One of the biggest targets for the technologies is Portugal – but they would need about $US4 billion to $US5 billion in subsidies by Lisbon to achieve 3,000 MW of capacity by 2020. The cash-strapped Portuguese are in no position to oblige.

Meanwhile, the cost to British consumers of the subsidy for renewable energy has doubled in five years and the (additional) feed-in tariff costs will treble in the next three years.
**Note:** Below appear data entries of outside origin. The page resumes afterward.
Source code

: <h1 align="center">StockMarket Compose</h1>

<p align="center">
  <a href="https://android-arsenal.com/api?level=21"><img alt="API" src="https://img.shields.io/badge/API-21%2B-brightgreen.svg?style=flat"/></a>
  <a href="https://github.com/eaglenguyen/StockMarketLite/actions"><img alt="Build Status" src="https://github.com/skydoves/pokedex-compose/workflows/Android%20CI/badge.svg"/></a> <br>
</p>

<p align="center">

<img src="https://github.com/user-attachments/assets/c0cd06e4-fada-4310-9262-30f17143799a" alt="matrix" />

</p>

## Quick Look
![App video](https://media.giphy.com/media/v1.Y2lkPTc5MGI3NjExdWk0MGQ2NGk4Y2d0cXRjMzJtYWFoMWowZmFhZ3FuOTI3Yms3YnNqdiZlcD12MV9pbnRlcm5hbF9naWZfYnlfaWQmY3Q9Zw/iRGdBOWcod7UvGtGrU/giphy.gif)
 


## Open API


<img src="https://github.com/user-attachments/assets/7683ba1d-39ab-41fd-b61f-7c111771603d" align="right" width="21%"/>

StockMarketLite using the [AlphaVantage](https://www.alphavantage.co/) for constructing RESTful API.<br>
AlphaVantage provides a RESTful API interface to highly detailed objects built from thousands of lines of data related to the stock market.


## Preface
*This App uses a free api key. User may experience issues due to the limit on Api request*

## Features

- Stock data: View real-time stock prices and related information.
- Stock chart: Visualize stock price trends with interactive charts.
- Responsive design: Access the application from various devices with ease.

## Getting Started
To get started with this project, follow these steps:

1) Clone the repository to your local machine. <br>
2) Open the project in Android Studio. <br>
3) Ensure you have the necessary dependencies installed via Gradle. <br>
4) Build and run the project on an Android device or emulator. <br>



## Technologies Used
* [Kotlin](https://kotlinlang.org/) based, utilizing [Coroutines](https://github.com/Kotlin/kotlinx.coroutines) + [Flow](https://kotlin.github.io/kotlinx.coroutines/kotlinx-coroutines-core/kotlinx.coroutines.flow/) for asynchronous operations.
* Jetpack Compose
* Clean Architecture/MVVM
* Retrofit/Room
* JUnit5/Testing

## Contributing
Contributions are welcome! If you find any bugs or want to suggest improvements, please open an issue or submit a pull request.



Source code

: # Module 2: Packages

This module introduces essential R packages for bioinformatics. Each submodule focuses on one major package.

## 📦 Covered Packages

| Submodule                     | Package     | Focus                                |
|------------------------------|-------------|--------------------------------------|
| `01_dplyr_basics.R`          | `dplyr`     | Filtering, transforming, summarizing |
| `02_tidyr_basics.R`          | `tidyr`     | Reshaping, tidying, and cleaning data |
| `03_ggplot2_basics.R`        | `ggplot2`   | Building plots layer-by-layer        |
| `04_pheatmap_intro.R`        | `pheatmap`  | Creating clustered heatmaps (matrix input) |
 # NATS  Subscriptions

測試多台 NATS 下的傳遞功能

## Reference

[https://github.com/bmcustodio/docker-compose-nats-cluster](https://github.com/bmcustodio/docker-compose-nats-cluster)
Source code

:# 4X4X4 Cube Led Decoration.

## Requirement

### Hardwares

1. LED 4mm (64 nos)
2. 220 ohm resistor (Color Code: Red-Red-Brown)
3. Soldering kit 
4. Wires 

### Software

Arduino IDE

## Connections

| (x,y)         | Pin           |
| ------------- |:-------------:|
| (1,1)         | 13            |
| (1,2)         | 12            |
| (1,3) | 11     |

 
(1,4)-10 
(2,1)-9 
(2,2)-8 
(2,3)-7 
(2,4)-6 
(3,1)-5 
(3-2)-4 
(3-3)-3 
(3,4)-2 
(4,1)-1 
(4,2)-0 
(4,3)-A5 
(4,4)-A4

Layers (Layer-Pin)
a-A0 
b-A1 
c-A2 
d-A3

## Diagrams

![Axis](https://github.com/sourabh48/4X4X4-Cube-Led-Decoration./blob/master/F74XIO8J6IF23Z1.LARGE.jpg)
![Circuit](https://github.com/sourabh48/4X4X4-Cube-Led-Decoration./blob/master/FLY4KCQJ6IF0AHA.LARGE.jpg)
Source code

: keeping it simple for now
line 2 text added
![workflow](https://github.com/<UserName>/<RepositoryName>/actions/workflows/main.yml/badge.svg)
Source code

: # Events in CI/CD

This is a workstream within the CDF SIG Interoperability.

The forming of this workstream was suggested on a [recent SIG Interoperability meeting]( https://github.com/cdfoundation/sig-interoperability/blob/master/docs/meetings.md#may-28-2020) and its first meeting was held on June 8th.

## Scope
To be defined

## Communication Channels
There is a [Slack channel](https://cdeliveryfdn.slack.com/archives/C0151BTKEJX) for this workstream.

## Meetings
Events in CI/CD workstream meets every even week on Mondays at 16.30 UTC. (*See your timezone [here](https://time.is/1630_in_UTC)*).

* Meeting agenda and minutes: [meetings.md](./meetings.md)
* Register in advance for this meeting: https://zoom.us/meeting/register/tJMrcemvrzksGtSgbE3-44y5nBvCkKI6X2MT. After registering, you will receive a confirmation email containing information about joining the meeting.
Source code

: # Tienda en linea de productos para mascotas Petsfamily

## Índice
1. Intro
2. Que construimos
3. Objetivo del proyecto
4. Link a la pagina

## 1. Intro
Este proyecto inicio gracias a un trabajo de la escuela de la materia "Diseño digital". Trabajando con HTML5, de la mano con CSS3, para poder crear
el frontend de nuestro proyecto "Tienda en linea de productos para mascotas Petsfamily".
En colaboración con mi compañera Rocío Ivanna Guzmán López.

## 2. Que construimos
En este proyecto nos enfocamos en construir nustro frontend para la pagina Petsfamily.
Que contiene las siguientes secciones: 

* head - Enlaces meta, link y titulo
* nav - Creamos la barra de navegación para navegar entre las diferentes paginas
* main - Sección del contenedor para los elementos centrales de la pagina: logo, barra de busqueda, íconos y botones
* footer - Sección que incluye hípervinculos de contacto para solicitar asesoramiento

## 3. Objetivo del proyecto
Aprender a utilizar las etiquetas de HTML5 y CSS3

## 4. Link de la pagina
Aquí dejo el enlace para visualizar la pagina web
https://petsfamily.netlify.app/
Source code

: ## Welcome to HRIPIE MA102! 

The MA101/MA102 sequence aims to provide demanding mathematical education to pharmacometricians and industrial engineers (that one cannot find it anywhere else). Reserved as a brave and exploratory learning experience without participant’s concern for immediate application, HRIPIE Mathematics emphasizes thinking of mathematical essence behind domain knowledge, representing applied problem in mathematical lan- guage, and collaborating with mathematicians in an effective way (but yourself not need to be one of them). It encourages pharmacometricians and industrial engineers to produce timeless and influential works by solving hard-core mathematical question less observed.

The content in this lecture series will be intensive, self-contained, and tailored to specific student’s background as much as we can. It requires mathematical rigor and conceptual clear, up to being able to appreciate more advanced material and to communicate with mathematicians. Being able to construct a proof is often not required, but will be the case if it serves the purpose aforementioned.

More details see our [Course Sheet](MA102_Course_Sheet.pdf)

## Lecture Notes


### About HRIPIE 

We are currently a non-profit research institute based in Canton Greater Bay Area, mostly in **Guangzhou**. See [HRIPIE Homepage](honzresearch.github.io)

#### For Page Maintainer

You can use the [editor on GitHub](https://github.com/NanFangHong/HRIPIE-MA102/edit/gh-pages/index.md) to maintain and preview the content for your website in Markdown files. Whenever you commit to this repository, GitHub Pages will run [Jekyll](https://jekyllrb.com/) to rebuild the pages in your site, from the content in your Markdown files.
The number of British customers having trouble paying their power bills has trebled in recent years, too.

Perhaps most seriously in the longer term for the EU, the huge splurge on subsidised renewable energy is shrinking the contestable wholesale power market and with it the incentive for investors to build gas power with its uncertain returns rather than just ride along on the gravy train.

The implications for consumer power bills down the track are not minor.

A further very interesting statistic (to me) is an estimate by the European Network of Transmission System Operators that $US137 billion will be needed to add 48,000 kilometres of high-voltage lines to meet the EU target for 20 per cent renewable energy in 2020.

Here in Australia we now have a number of independent reports castigating governments for embarking on energy schemes in pursuit of green votes without adequate cost-benefit analysis or exit strategies for situations that go bad (like the NSW “solar bonus scheme”.)

As the surprisingly acerbic ABC “7.30 Report” feature (the transcript is up on their website under the heading “Clean energy finance faces a murky future”)
comments, the “hastily hatched” Clean Energy Finance Corporation has yet to demonstrate whether it is “a recipe for success or just a half-baked scheme.”

Greg Combet wouldn’t come on air to discuss the issue but volunteered through one of his staff that the CEFC will “maximise the long-term benefits of a clean energy economy, overcome market failures and drive innovation.”